Chemical Structure Representation Toolkit
Canonicalization and correction of chemical structures
Adding new compounds to an existing chemical database always raises the issue of uniqueness and correctness. When registering a new item, migrating legacy data or uploading a set of compounds to a database; the new entries have to fulfill certain requirements. Chemical structures can be represented in many different ways. These differences affect not only the graphic appearance of the molecules, but can influence more fundamental details of the topology, making compound identification even more problematic. Obviously structural mistakes and errors have to be addressed too.
ChemAxon's chemical structure representation toolkit has two major components: Standardizer, transforming chemical structures into customized, canonical representations; and Structure Checker, offering numerous checkers and fixers to search and correct various structural issues.
Standardizer - canonicalizing chemical structures
Standardizer's main purpose is to transform chemical structures into representations that obey certain chemical business rules to avoid inconsistencies in a chemical database. The tool is typically used in workflows where new compounds are registered, or where structure-based virtual screening is performed. There are 40 pre-defined standardizer actions available that cover among others the following issues:
- Adding or removing explicit Hydrogen atoms
- Neutralizing charged fragments or functional groups
- Recognizing and converting legacy representations of functional groups (like aliases)
- Removing certain fragments (like water and salt counterions)
- 2D cleaning and expanding abbreviated groups
- Unified representation of aromatic rings, tautomers and mesomers
Read about more Standardizer's actions. Besides the pre-defined rules, you can also implement your own ones as well.

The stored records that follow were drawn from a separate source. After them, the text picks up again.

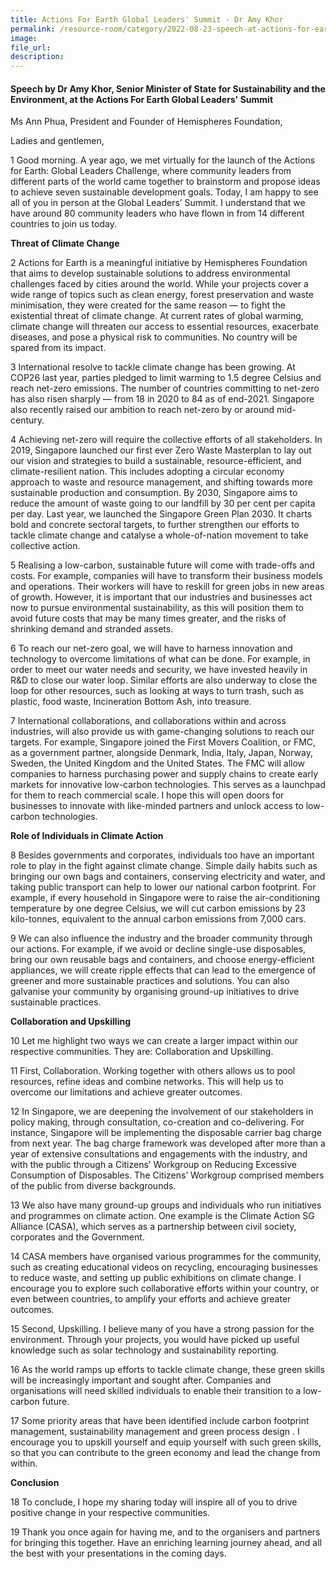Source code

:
 ```yaml
---  
title: Actions For Earth Global Leaders' Summit - Dr Amy Khor
permalink: /resource-room/category/2022-08-23-speech-at-actions-for-earth-global-leaders-summit/  
image:  
file_url:  
description:
---
```

 
#### Speech by Dr Amy Khor, Senior Minister of State for Sustainability and the Environment, at the Actions For Earth Global Leaders' Summit

Ms Ann Phua, President and Founder of Hemispheres Foundation,

Ladies and gentlemen,

1	Good morning. A year ago, we met virtually for the launch of the Actions for Earth: Global Leaders Challenge, where community leaders from different parts of the world came together to brainstorm and propose ideas to achieve seven sustainable development goals. Today, I am happy to see all of you in person at the Global Leaders’ Summit. I understand that we have around 80 community leaders who have flown in from 14 different countries to join us today.   

**Threat of Climate Change**

2	Actions for Earth is a meaningful initiative by Hemispheres Foundation that aims to develop sustainable solutions to address environmental challenges faced by cities around the world. While your projects cover a wide range of topics such as clean energy, forest preservation and waste minimisation, they were created for the same reason — to fight the existential threat of climate change. At current rates of global warming, climate change will threaten our access to essential resources, exacerbate diseases, and pose a physical risk to communities. No country will be spared from its impact.  

3	International resolve to tackle climate change has been growing. At COP26 last year, parties pledged to limit warming to 1.5 degree Celsius and reach net-zero emissions. The number of countries committing to net-zero has also risen sharply — from 18 in 2020 to 84 as of end-2021. Singapore also recently raised our ambition to reach net-zero by or around mid-century.  

4	Achieving net-zero will require the collective efforts of all stakeholders. In 2019, Singapore launched our first ever Zero Waste Masterplan to lay out our vision and strategies to build a sustainable, resource-efficient, and climate-resilient nation. This includes adopting a circular economy approach to waste and resource management, and shifting towards more sustainable production and consumption. By 2030, Singapore aims to reduce the amount of waste going to our landfill by 30 per cent per capita per day. Last year, we launched the Singapore Green Plan 2030. It charts bold and concrete sectoral targets, to further strengthen our efforts to tackle climate change and catalyse a whole-of-nation movement to take collective action.   

5	Realising a low-carbon, sustainable future will come with trade-offs and costs. For example, companies will have to transform their business models and operations. Their workers will have to reskill for green jobs in new areas of growth. However, it is important that our industries and businesses act now to pursue environmental sustainability, as this will position them to avoid future costs that may be many times greater, and the risks of shrinking demand and stranded assets.  

6	To reach our net-zero goal, we will have to harness innovation and technology to overcome limitations of what can be done. For example, in order to meet our water needs and security, we have invested heavily in R&D to close our water loop. Similar efforts are also underway to close the loop for other resources, such as looking at ways to turn trash, such as plastic, food waste, Incineration Bottom Ash, into treasure.   

7	International collaborations, and collaborations within and across industries, will also provide us with game-changing solutions to reach our targets. For example, Singapore joined the First Movers Coalition, or FMC, as a government partner, alongside Denmark, India, Italy, Japan, Norway, Sweden, the United Kingdom and the United States. The FMC will allow companies to harness purchasing power and supply chains to create early markets for innovative low-carbon technologies. This serves as a launchpad for them to reach commercial scale. I hope this will open doors for businesses to innovate with like-minded partners and unlock access to low-carbon technologies.  

**Role of Individuals in Climate Action**

8	Besides governments and corporates, individuals too have an important role to play in the fight against climate change. Simple daily habits such as bringing our own bags and containers, conserving electricity and water, and taking public transport can help to lower our national carbon footprint. For example, if every household in Singapore were to raise the air-conditioning temperature by one degree Celsius, we will cut carbon emissions by 23 kilo-tonnes, equivalent to the annual carbon emissions from 7,000 cars.  

9	We can also influence the industry and the broader community through our actions. For example, if we avoid or decline single-use disposables, bring our own reusable bags and containers, and choose energy-efficient appliances, we will create ripple effects that can lead to the emergence of greener and more sustainable practices and solutions. You can also galvanise your community by organising ground-up initiatives to drive sustainable practices.   

**Collaboration and Upskilling**

10	Let me highlight two ways we can create a larger impact within our respective communities. They are: Collaboration and Upskilling.   

11	First, Collaboration. Working together with others allows us to pool resources, refine ideas and combine networks. This will help us to overcome our limitations and achieve greater outcomes.   

12	In Singapore, we are deepening the involvement of our stakeholders in policy making, through consultation, co-creation and co-delivering. For instance, Singapore will be implementing the disposable carrier bag charge from next year. The bag charge framework was developed after more than a year of extensive consultations and engagements with the industry, and with the public through a Citizens’ Workgroup on Reducing Excessive Consumption of Disposables. The Citizens’ Workgroup comprised members of the public from diverse backgrounds.  

13	We also have many ground-up groups and individuals who run initiatives and programmes on climate action. One example is the Climate Action SG Alliance (CASA), which serves as a partnership between civil society, corporates and the Government.   

14	CASA members have organised various programmes for the community, such as creating educational videos on recycling, encouraging businesses to reduce waste, and setting up public exhibitions on climate change. I encourage you to explore such collaborative efforts within your country, or even between countries, to amplify your efforts and achieve greater outcomes.  

15	Second, Upskilling. I believe many of you have a strong passion for the environment. Through your projects, you would have picked up useful knowledge such as solar technology and sustainability reporting.  

16	As the world ramps up efforts to tackle climate change, these green skills will be increasingly important and sought after. Companies and organisations will need skilled individuals to enable their transition to a low-carbon future.   

17	Some priority areas that have been identified include carbon footprint management, sustainability management and green process design . I encourage you to upskill yourself and equip yourself with such green skills, so that you can contribute to the green economy and lead the change from within.   

**Conclusion**

18	To conclude, I hope my sharing today will inspire all of you to drive positive change in your respective communities.  

19	Thank you once again for having me, and to the organisers and partners for bringing this together. Have an enriching learning journey ahead, and all the best with your presentations in the coming days.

Structure Checker - correcting errors in chemical structures
Structure Checker searches molecules for structural problems. In case it finds an issue, the error in a structure is highlighted, and an instant solution is prompted. The reported problem can be fixed automatically by a built-in, prompted fixer or manually by the user. This tool is crucial in filtering out drawing errors and incorrect features when a new compound is registered. More than 40 checkers add up the system, correcting issues like:
- Invalid bond length
- Overlapping bonds or atoms
- Molecule charges
- Incorrect chiral flags
- Invalid valences
- OCR errors
- Substructure checker that can be configured to transform a given substructure defined by a SMARTS string
Read about more checkers. Structure Checker is highly customizable, so adding your own checker is also possible.

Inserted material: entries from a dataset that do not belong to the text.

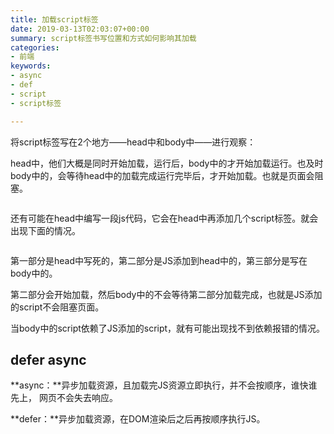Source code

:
 ```yaml
---
title: 加载script标签
date: 2019-03-13T02:03:07+00:00
summary: script标签书写位置和方式如何影响其加载
categories:
- 前端
keywords:
- async
- def
- script
- script标签

---
```

将script标签写在2个地方——head中和body中——进行观察：

head中，他们大概是同时开始加载，运行后，body中的才开始加载运行。也及时body中的，会等待head中的加载完成运行完毕后，才开始加载。也就是页面会阻塞。<figure class="wp-block-image">

<img src="/uploads/2019/03/image-4-1024x409.png" alt="" class="wp-image-296"   /> </figure> 

还有可能在head中编写一段js代码，它会在head中再添加几个script标签。就会出现下面的情况。<figure class="wp-block-image">

<img src="/uploads/2019/03/image-5-1024x437.png" alt="" class="wp-image-297"   /> </figure> 

第一部分是head中写死的，第二部分是JS添加到head中的，第三部分是写在body中的。

第二部分会开始加载，然后body中的不会等待第二部分加载完成，也就是JS添加的script不会阻塞页面。

当body中的script依赖了JS添加的script，就有可能出现找不到依赖报错的情况。

## **defer async**

**async：**异步加载资源，且加载完JS资源立即执行，并不会按顺序，谁快谁先上， 网页不会失去响应。

**defer：**异步加载资源，在DOM渲染后之后再按顺序执行JS。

Toolkit components can be easily tailored to unique business needs and regulations. Both Standardizer and Structure Checker have a full featured Application Programming Interface (API) in Java and in .NET, making this solution easily integratable with in-house or third-party applications. (Reach out for Standardizer Java API, .NET API; or for Structure Checker Java API, .NET API). Meaning that, with some programming you are able to add your own standardizer actions, checkers, and fixers to your own system. These custom solutions are required usually if specific atoms, functional groups or patterns in the structures need to be removed or replaced with Standardizer; and if you have to handle chemical features that cannot be handeled by the built-in checkers and fixers in Structure Checker.
The Chemical Structure Representation Toolkit has individual applications for both Standardizer and Structure Checker. However, thanks to their extensive APIs, these tools are most often paired with other ChemAxon software:
- Both components play a key role in registration and chemical structure search, so no wonder that Compound Registration and the JChem Engines include the mentioned functionalities.
- Chemical database management relies on the represetation toolkit on desktop (Instant JChem, JChem for Office) and online (JChem for SharePoint, Plexus Suite).
- Marvin Live and Chemicalize use the toolkit's capabilities too.
- Structure checking is an important feature within our Marvin chemical drawing tool.
- Both functionality can be found in workflow tools - like KNIME and Pipeline Pilot
- The toolkit is also available from command line (Standardizer CL and Structure Checker CL).